Bontempi era ben inserito nel mondo sociale colto di Lanciano, intrattenendo rapporti con Gennaro Finamore, il poeta e storico locale Luigi Renzetti e suo fratello Camillo che parteciparono anche alle Maggiolate di Ortona, Domenico Bielli compilatore di un vocabolario abruzzese, Federico Mola professore orsognese e studioso dei temi più disparati, Modesto della Porta il poeta sarto di Guardiagrele, il consigliere comunale e poeta Giulio Sigismondi[1] di San Vito, e poi i rapporti col senatore Paolucci, Ciampoli, Pantini, le compagnie filodrammatiche Alfieri di Lanciano, quella Dopolavorista del Marrucino di Chieti ecc.[2] 
Mola e Bontempi diressero per pochi numeri inoltre una rivista: le “Città d’Abruzzo illustrate”, dove si ripromettevano di descrivere, con l’ausilio di vari studiosi locali, le maggiori città abruzzesi; progetto molto ambizioso che però si ridusse solo all’area frentana e pescarese, parlando di Lanciano, Orsogna, Guardiagrele, Castel Frentano, San Vito e qualche altro centro. Ciononostante, questi libretti, quasi tutti conservati nella biblioteca comunale di Lanciano, sono preziosi per scoprire varie particolarità e curiosità di questi paesi, specialmente Guardiagrele, che era oltre a Lanciano una delle città più ricche e belle descritte. L’intento era proprio quello di illustrare, con leggerezza, quasi una guida turistica, alcune realtà poco conosciute dell’Abruzzo. Mentre Lanciano risaltò per la bellezza dei monumenti e delle secolari tradizioni, Guardiagrele risaltò per la bottega dei fratelli Ranieri esperiti nella lavorazione del ferro, per gli oggetti d’arte sacra e per la maestria di Nicola da Guardiagrele, oltre che per l’erezione recente del Sacrario ai Caduti d’Abruzzo nel 1923. Ciò che cercarono Mola e Bontempi fu proprio la collaborazione con studiosi d’arte e storia locale come Giuseppe Iezzi, don Filippo Ferrari, Luigi Renzetti, Francesco Verlengia nel redigere queste piccole e pregiate guide dei paesi abruzzesi, che sarebbero state veramente deliziose, se si fossero estese alle cittadine del teramano, dell’aquilano, della valle Peligna. Peccato davvero! Nel numero di Castel Frentano si spaziava dalle notizie storiche finora note a quelle storico artistiche, a quelle curiose sulla presenza del corpo di don Iginio Vergily, a quelle del teatro e della musica, dove si elogiavamo i giovani talenti di Liberati e Di Loreto. Se Eduardo Di Loreto intraprese a metà anni ’20 la via del teatro, un po’ lo ha dovuto anche alla sapienza e all’intraprendenza vulcanica del Bontempi, che appunto meriterebbe un po’ più di attenzione e riconoscimento, insieme a tutte quelle altre eminenti personalità che “forgiarono” l’identità Abruzzese nel primo trentennio del ‘900.

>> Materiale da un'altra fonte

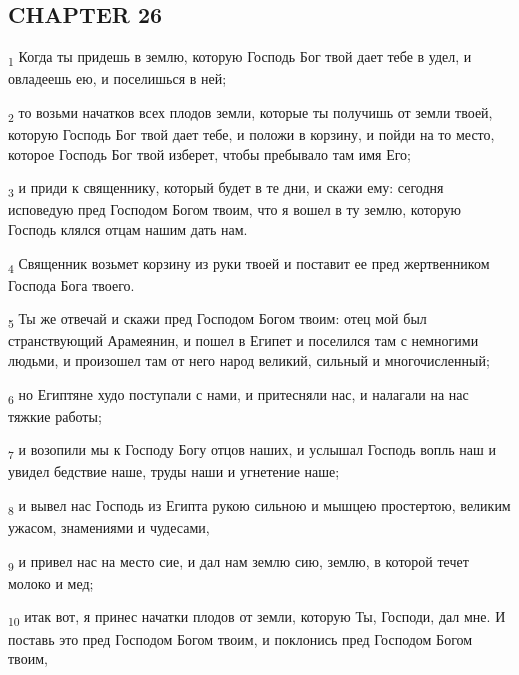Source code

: \subsection{CHAPTER 26}
\begin{tcolorbox}
\textsubscript{1} Когда ты придешь в землю, которую Господь Бог твой дает тебе в удел, и овладеешь ею, и поселишься в ней;
\end{tcolorbox}
\begin{tcolorbox}
\textsubscript{2} то возьми начатков всех плодов земли, которые ты получишь от земли твоей, которую Господь Бог твой дает тебе, и положи в корзину, и пойди на то место, которое Господь Бог твой изберет, чтобы пребывало там имя Его;
\end{tcolorbox}
\begin{tcolorbox}
\textsubscript{3} и приди к священнику, который будет в те дни, и скажи ему: сегодня исповедую пред Господом Богом твоим, что я вошел в ту землю, которую Господь клялся отцам нашим дать нам.
\end{tcolorbox}
\begin{tcolorbox}
\textsubscript{4} Священник возьмет корзину из руки твоей и поставит ее пред жертвенником Господа Бога твоего.
\end{tcolorbox}
\begin{tcolorbox}
\textsubscript{5} Ты же отвечай и скажи пред Господом Богом твоим: отец мой был странствующий Арамеянин, и пошел в Египет и поселился там с немногими людьми, и произошел там от него народ великий, сильный и многочисленный;
\end{tcolorbox}
\begin{tcolorbox}
\textsubscript{6} но Египтяне худо поступали с нами, и притесняли нас, и налагали на нас тяжкие работы;
\end{tcolorbox}
\begin{tcolorbox}
\textsubscript{7} и возопили мы к Господу Богу отцов наших, и услышал Господь вопль наш и увидел бедствие наше, труды наши и угнетение наше;
\end{tcolorbox}
\begin{tcolorbox}
\textsubscript{8} и вывел нас Господь из Египта рукою сильною и мышцею простертою, великим ужасом, знамениями и чудесами,
\end{tcolorbox}
\begin{tcolorbox}
\textsubscript{9} и привел нас на место сие, и дал нам землю сию, землю, в которой течет молоко и мед;
\end{tcolorbox}
\begin{tcolorbox}
\textsubscript{10} итак вот, я принес начатки плодов от земли, которую Ты, Господи, дал мне. И поставь это пред Господом Богом твоим, и поклонись пред Господом Богом твоим,
\end{tcolorbox}
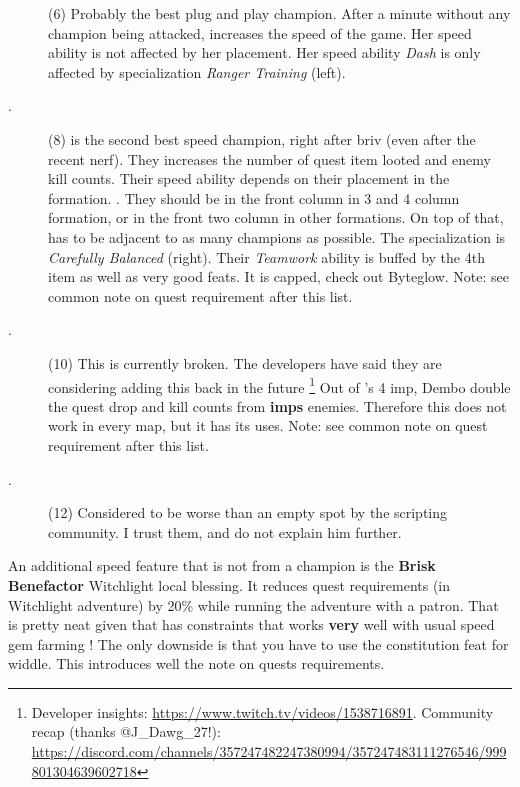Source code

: \documentclass{article}
\begin{document}
\begin{description}
    \item[\shandie] (6) Probably the best plug and play champion.
    After a minute without any champion being attacked, \shandie increases the speed of the game.
    Her speed ability is not affected by her placement.
    Her speed ability \textit{Dash} is only affected by specialization \textit{Ranger Training} (left).
    
    \item[\hewmaan.] (8) \hewmaan is the second best speed champion, right after briv (even after the recent nerf).
    They increases the number of quest item looted and enemy kill counts.
    Their speed ability depends on their placement in the formation.
    \hewmaan.
    They should be in the front column in 3 and 4 column formation, or in the front two column in other formations.
    On top of that, \hewmaan has to be adjacent to as many champions as possible.
    The specialization is \textit{Carefully Balanced} (right).
    Their \textit{Teamwork} ability is buffed by the 4th item as well as very good feats.
    It is capped, check out Byteglow.
    Note: see common note on quest requirement after this list.
    \item[\havilar.] (10) This is currently broken.
    The developers have said they are considering adding this back in the future \footnote{Developer insights: \url{https://www.twitch.tv/videos/1538716891}.
    Community recap (thanks @J\_Dawg\_27!): \url{https://discord.com/channels/357247482247380994/357247483111276546/999801304639602718}}
    Out of \havilar's 4 imp, Dembo double the quest drop and kill counts from \textbf{imps} enemies.
    Therefore this does not work in every map, but it has its uses.
    Note: see common note on quest requirement after this list.
    \item[\melf.] (12) Considered to be worse than an empty spot by the scripting community.
    I trust them, and do not explain him further.
\end{description}

An additional speed feature that is not from a champion is the \textbf{Brisk Benefactor} Witchlight local blessing.
It reduces quest requirements (in Witchlight adventure) by 20\% while running the adventure with a patron.
That is pretty neat given that \vjara has constraints that works \textbf{very} well with usual speed gem farming !
The only downside is that you have to use the constitution feat for widdle.
This introduces well the note on quests requirements.
\end{document}
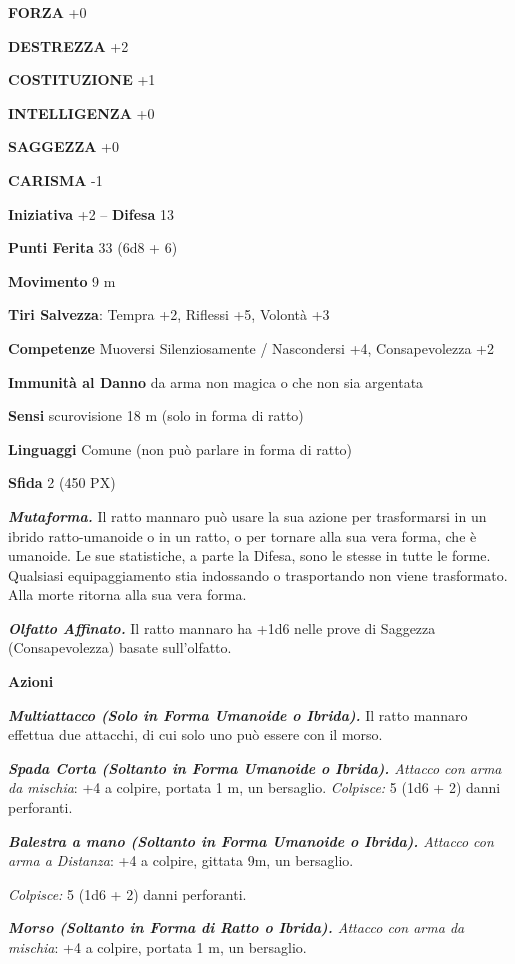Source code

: \begin{multicols}{2}
\textbf{FORZA} +0

\textbf{DESTREZZA} +2

\textbf{COSTITUZIONE} +1

\textbf{INTELLIGENZA} +0

\textbf{SAGGEZZA} +0

\textbf{CARISMA} -1

\textbf{Iniziativa} +2 -- \textbf{Difesa} 13

\textbf{Punti Ferita} 33 (6d8 + 6)

\textbf{Movimento} 9 m

\textbf{Tiri Salvezza}: Tempra +2, Riflessi +5, Volontà +3

\textbf{Competenze} Muoversi Silenziosamente / Nascondersi +4, Consapevolezza +2

\textbf{Immunità al Danno} da arma non magica o che non sia argentata

\textbf{Sensi} scurovisione 18 m (solo in forma di ratto)

\textbf{Linguaggi} Comune (non può parlare in forma di ratto)

\textbf{Sfida} 2 (450 PX)

\textit{\textbf{Mutaforma.}} Il ratto mannaro può usare la sua azione per trasformarsi in un ibrido ratto-umanoide o in un ratto, o per tornare alla sua vera forma, che è umanoide. Le sue statistiche, a parte la Difesa, sono le stesse in tutte le forme. Qualsiasi equipaggiamento stia indossando o trasportando non viene trasformato. Alla morte ritorna alla sua vera forma.

\textit{\textbf{Olfatto Affinato.}} Il ratto mannaro ha +1d6 nelle prove di Saggezza (Consapevolezza) basate sull'olfatto.

\textbf{Azioni}

\textit{\textbf{Multiattacco (Solo in Forma Umanoide o Ibrida).}} Il ratto mannaro effettua due attacchi, di cui solo uno può essere con il morso.

\textit{\textbf{Spada Corta (Soltanto in Forma Umanoide o Ibrida).} Attacco con arma da mischia}: +4 a colpire, portata 1 m, un bersaglio. \textit{Colpisce:} 5 (1d6 + 2) danni perforanti.

\textit{\textbf{Balestra a mano (Soltanto in Forma Umanoide o Ibrida).} Attacco con arma a Distanza}: +4 a colpire, gittata 9m, un bersaglio.

\textit{Colpisce:} 5 (1d6 + 2) danni perforanti.

\textit{\textbf{Morso (Soltanto in Forma di Ratto o Ibrida).} Attacco con arma da mischia}: +4 a colpire, portata 1 m, un bersaglio.


\end{multicols}
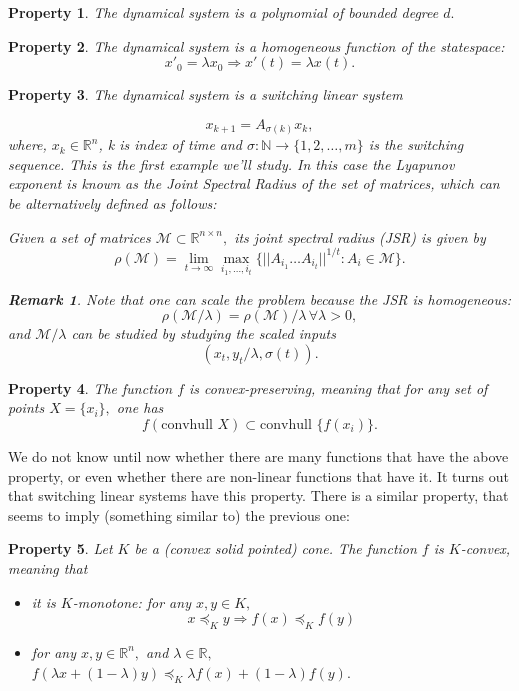 \documentclass[letterpaper, 10 pt, conference]{ieeeconf}  %
\newcommand{\convhull}{\mbox{convhull } }
\newcommand{\R}{\mathbb{R} }
\newcommand{\N}{\mathbb{N} }
\newcommand{\conv}{\convhull }
\newcommand{\re}{\mathbb{R}}
\newcommand{\cM}{\mathcal{M}}
\newtheorem{remark}{Remark}[section]
\newtheorem{property}{Property}[section]
\newenvironment{definition}[1][Definition]{\begin{trivlist}
\item[\hskip \labelsep {\bfseries #1}]}{\end{trivlist}}
\begin{document}
\begin{property}\label{property:poly}
The dynamical system is a polynomial of bounded degree $d.$
\end{property}
\begin{property}\label{property:homogeneity}
The dynamical system is a homogeneous function of the statespace: $$x'_0=\lambda x_0 \Rightarrow x'(t)=\lambda x(t). $$
\end{property}
\begin{property}
The dynamical system is a switching linear system

\begin{equation}\label{switchedSystem}x_{k+1} = A_{\sigma(k)}x_k,
\end{equation}
where, $x_k \in \R^n$, k is index of time and $\sigma: \N \to \{1,2, \ldots, m\}$ is the switching sequence.  This is the first example we'll study.
In this case the Lyapunov exponent is known as the Joint Spectral Radius of the set of matrices, which can be alternatively defined as follows:
\begin{definition}  \cite{jungers_lncis} Given a set of matrices $\cM \subset \re^{n\times n},$ its \emph{joint spectral radius} (JSR) is given by
$$\rho(\cM) =\lim_{t\rightarrow \infty} \max_{i_1,\dots, i_t}\{||A_{i_1} \dots A_{i_t}||^{1/t}: A_i\in\cM\}. $$
\end{definition}
\begin{remark}
 Note that one can scale the problem because the JSR is homogeneous:
$$\rho(\cM/\lambda)=\rho(\cM)/\lambda\, \forall \lambda>0, $$ and $\cM/\lambda$ can be studied by studying the scaled inputs $$(x_t, y_t/\lambda,\sigma(t)).$$
\end{remark}
\end{property}
\begin{property}\label{property:convpres}
 The function $f$ is \emph{convex-preserving,} meaning that for any set of points $X=\{x_i\},$ one has
$$ f(\conv{X})\subset \conv\{f(x_i)\}. $$
\end{property}
We do not know until now whether there are many functions that have the above property, or even whether there are non-linear functions that have it. It turns out that switching linear systems have this property. There is a similar property, that seems to imply (something similar to) the previous one:
\begin{property}\label{property:kconvexity} \cite{VaB:96}Let $K$ be a (convex solid pointed) cone. The function $f$ is \emph{$K$-convex,}  meaning that \begin{itemize} \item it is $K$-monotone: for any $x,y\in K,$ $$x\preceq_K y \Rightarrow f( x )\preceq_K  f(y)$$ \item for any $x,y\in \re^n,$ and $\lambda \in \re,$ $f(\lambda x + (1-\lambda)y)\preceq_K \lambda f(x) + (1-\lambda)f(y).$ \end{itemize}
\end{property}
\end{document}

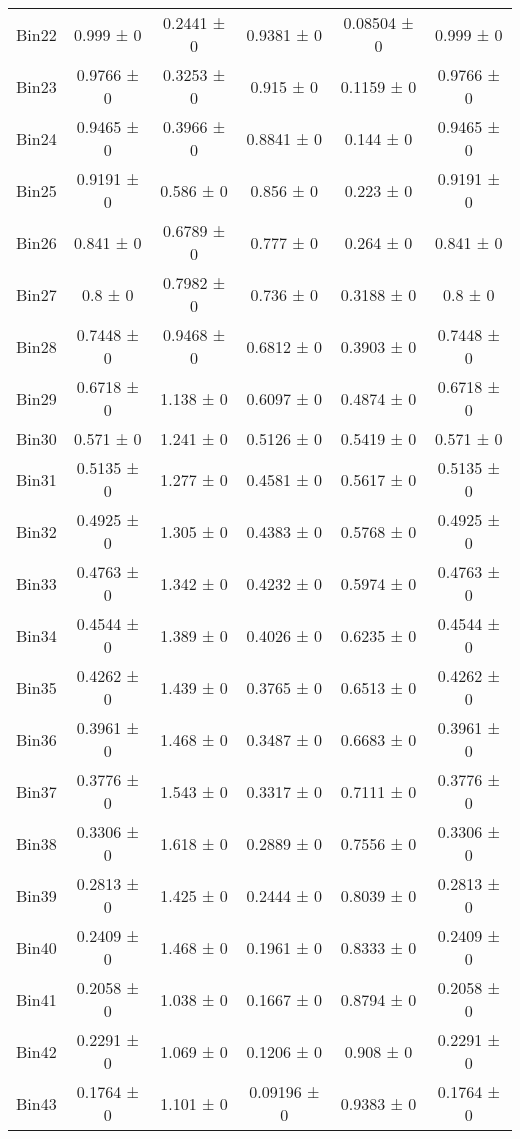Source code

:\begin{tabular}{@{\extracolsep{4pt}}lccccc@{}}
     Bin22 & 0.999 ± 0 & 0.2441 ± 0 & 0.9381 ± 0 & 0.08504 ± 0 & 0.999 ± 0 \\ 
     Bin23 & 0.9766 ± 0 & 0.3253 ± 0 & 0.915 ± 0 & 0.1159 ± 0 & 0.9766 ± 0 \\ 
     Bin24 & 0.9465 ± 0 & 0.3966 ± 0 & 0.8841 ± 0 & 0.144 ± 0 & 0.9465 ± 0 \\ 
     Bin25 & 0.9191 ± 0 & 0.586 ± 0 & 0.856 ± 0 & 0.223 ± 0 & 0.9191 ± 0 \\ 
     Bin26 & 0.841 ± 0 & 0.6789 ± 0 & 0.777 ± 0 & 0.264 ± 0 & 0.841 ± 0 \\ 
     Bin27 & 0.8 ± 0 & 0.7982 ± 0 & 0.736 ± 0 & 0.3188 ± 0 & 0.8 ± 0 \\ 
     Bin28 & 0.7448 ± 0 & 0.9468 ± 0 & 0.6812 ± 0 & 0.3903 ± 0 & 0.7448 ± 0 \\ 
     Bin29 & 0.6718 ± 0 & 1.138 ± 0 & 0.6097 ± 0 & 0.4874 ± 0 & 0.6718 ± 0 \\ 
     Bin30 & 0.571 ± 0 & 1.241 ± 0 & 0.5126 ± 0 & 0.5419 ± 0 & 0.571 ± 0 \\ 
     Bin31 & 0.5135 ± 0 & 1.277 ± 0 & 0.4581 ± 0 & 0.5617 ± 0 & 0.5135 ± 0 \\ 
     Bin32 & 0.4925 ± 0 & 1.305 ± 0 & 0.4383 ± 0 & 0.5768 ± 0 & 0.4925 ± 0 \\ 
     Bin33 & 0.4763 ± 0 & 1.342 ± 0 & 0.4232 ± 0 & 0.5974 ± 0 & 0.4763 ± 0 \\ 
     Bin34 & 0.4544 ± 0 & 1.389 ± 0 & 0.4026 ± 0 & 0.6235 ± 0 & 0.4544 ± 0 \\ 
     Bin35 & 0.4262 ± 0 & 1.439 ± 0 & 0.3765 ± 0 & 0.6513 ± 0 & 0.4262 ± 0 \\ 
     Bin36 & 0.3961 ± 0 & 1.468 ± 0 & 0.3487 ± 0 & 0.6683 ± 0 & 0.3961 ± 0 \\ 
     Bin37 & 0.3776 ± 0 & 1.543 ± 0 & 0.3317 ± 0 & 0.7111 ± 0 & 0.3776 ± 0 \\ 
     Bin38 & 0.3306 ± 0 & 1.618 ± 0 & 0.2889 ± 0 & 0.7556 ± 0 & 0.3306 ± 0 \\ 
     Bin39 & 0.2813 ± 0 & 1.425 ± 0 & 0.2444 ± 0 & 0.8039 ± 0 & 0.2813 ± 0 \\ 
     Bin40 & 0.2409 ± 0 & 1.468 ± 0 & 0.1961 ± 0 & 0.8333 ± 0 & 0.2409 ± 0 \\ 
     Bin41 & 0.2058 ± 0 & 1.038 ± 0 & 0.1667 ± 0 & 0.8794 ± 0 & 0.2058 ± 0 \\ 
     Bin42 & 0.2291 ± 0 & 1.069 ± 0 & 0.1206 ± 0 & 0.908 ± 0 & 0.2291 ± 0 \\ 
     Bin43 & 0.1764 ± 0 & 1.101 ± 0 & 0.09196 ± 0 & 0.9383 ± 0 & 0.1764 ± 0 \\ 

\end{tabular}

Tra le ultime opere scritte da Bontempi, Noi siamo le colonne, nella quale c’è sempre un contrasto tra società dagli antichi valori, e società moderna e consumistica degli anni ’60, e infine Girandole, del 1982, una commedia per bambini in cui si rievocano le vecchie glorie del nostro anziano capocomico, dal volto paffuto e solare, che si spegnerà novantenne  un anno più tardi. Allo stato attuale a Lanciano non c’è nemmeno uno slargo o una strada intitolata a questo valente comico e maestro di teatro!







[1] Ci piace ricordare che anche Sigismondi si inserì nel dibattito del teatro dialettale abruzzese, tanto da pubblicare col titolo: “Teatro Abruzzese – Passa l’Angele e dice ammèn” a cura di Virgilio Sigismondi, una sua raccolta di testi teatrali, poi riedita in anastatica a cura del figlio Virgilio.

[2] Ricordi di un filodrammatico in Lanciano, o cara, a cura di Giovanni Nativio, Itinerari, Lanciano 1979.